Cherchant à dépasser l'aura érotique de la littérature française, une certaine littérature contemporaine use des codes et des moyens du porno tant pour exhiber l'intime (Angot, Ernaux, Millet, Cusset...etc) que pour abuser de description crues (Reyes, Houellebecq...etc). L'écriture est d'autant plus obscène qu'elle n'est plus que la transpiration de soi dans le roman. La transparence du sujet désirant en fait un objet de foire par l'évidence de sa présence et la crudité des description anatomique frappées du dénuement propre à une écriture qui ne veut plus que décrire la chose. Dans les particules élémentaires de M. Houellebecq (texte 1 - scène de la rencontre entre Bruno et Christiane), l'expression même du désir n'est plus qu'une question de physiologie (les corpuscules de Krause) et le vécu d'un couple, le rapport entre un sexe en érection et une vulve. Rabattu sur la seule vie des organes, le désir n'est plus que du génital en devenir. Dès lors, le corps désirant se voit scindé en autant d'organes du désir, organes hiérarchisés selon leur utilité pornographique. (Texte 2-scène de l'accident au club échangiste) Le corps est alors réduit à n'être qu'un orifice ou un appendice où seule la souffrance rappelle au sujet désirant son unité.

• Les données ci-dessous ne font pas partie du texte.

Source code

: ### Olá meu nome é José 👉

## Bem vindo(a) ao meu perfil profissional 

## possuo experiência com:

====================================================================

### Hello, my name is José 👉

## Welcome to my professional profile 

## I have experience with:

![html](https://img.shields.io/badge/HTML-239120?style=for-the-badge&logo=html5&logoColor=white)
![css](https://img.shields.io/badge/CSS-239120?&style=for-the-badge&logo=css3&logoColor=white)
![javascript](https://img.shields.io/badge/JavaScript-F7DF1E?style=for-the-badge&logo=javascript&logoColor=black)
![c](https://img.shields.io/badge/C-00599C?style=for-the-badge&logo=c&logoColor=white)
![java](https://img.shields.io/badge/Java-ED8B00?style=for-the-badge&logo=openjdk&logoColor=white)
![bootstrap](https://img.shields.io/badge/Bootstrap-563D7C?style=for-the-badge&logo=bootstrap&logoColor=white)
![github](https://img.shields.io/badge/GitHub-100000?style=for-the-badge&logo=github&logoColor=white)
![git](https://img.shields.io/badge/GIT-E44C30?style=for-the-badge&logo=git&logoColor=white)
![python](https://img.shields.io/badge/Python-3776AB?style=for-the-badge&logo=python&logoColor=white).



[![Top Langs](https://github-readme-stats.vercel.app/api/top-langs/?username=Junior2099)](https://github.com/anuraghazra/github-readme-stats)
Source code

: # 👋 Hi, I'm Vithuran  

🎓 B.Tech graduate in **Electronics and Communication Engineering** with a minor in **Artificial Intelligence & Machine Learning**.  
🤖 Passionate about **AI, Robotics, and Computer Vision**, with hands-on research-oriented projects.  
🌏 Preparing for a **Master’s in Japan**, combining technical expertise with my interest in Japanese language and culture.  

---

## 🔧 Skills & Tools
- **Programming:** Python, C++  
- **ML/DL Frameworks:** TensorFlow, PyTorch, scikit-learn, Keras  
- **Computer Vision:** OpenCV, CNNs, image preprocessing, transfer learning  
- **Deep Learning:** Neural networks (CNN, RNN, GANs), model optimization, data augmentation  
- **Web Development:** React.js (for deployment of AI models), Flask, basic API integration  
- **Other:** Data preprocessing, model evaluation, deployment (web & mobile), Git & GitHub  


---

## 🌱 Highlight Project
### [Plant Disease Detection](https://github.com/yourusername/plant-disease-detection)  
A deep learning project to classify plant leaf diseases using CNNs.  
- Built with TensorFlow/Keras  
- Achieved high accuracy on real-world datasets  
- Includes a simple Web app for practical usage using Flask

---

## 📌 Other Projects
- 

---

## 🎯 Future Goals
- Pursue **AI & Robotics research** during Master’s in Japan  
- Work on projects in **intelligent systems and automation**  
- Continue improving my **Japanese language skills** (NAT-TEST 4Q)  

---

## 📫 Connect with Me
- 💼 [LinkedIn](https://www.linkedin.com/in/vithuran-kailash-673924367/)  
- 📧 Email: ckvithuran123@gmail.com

Là où l'érotisme transmet une certaine ardeur dûe à l'incessant travail du désir dans le sujet désirant, la pornographie n'étant qu'un jeu de combinatoires entre des parties, elle est un érotisme vide de toute émotion. La pornographie est un sport mécanique.
Qu'est-ce alors q'un sujet désirant au yeux de la pornographie? (Texte 4 - rêve érotique de Michel) Le style pornographique se caractérise par la fixation de l'écriture sur le génital comme seule source du plaisir. Ainsi du corps lascif de ce fantasme dansant au milieu d'une rame de métro comme dans un bar de go-go danseuse. Seins, doigt, vulve, le corps désiré n'est qu'un ensemble disparate de parties où n'est relevé que le plus utile à la mécanique du plaisir. Dès lors, le sujet désirant est éclaté en autant de parties plus ou moins désirables selon le hasard mécanique des rencontres. Même le statut du rêve érotique de Michel en devient une grotesque réaction de famine de son corps. Happé par cette même fatalité mécanique , (texte 5-viol dans le RER) la violence n'est que le résultat d'une simple mécanique possible; il n'y a pas moins trangression par l'usage de la violence et l'incongruité du lieu qu'une fureur contraignant un sujet désirant à n'être qu'un corps réduit à ses orifices.
Là où l'ardeur de l'érotisme est le fait du travail du désir dans le sujet désirant, la pornographie ne témoigne d'une certaine intensité qu'au titre d'une fureur mécanique des parties du corps. Il n'y a pas de sujet du désir, seulement un rapport mécanique entre des parties du corops qu'anime une fureur à composer et à se décomposer. La pornographie est un sport de combat.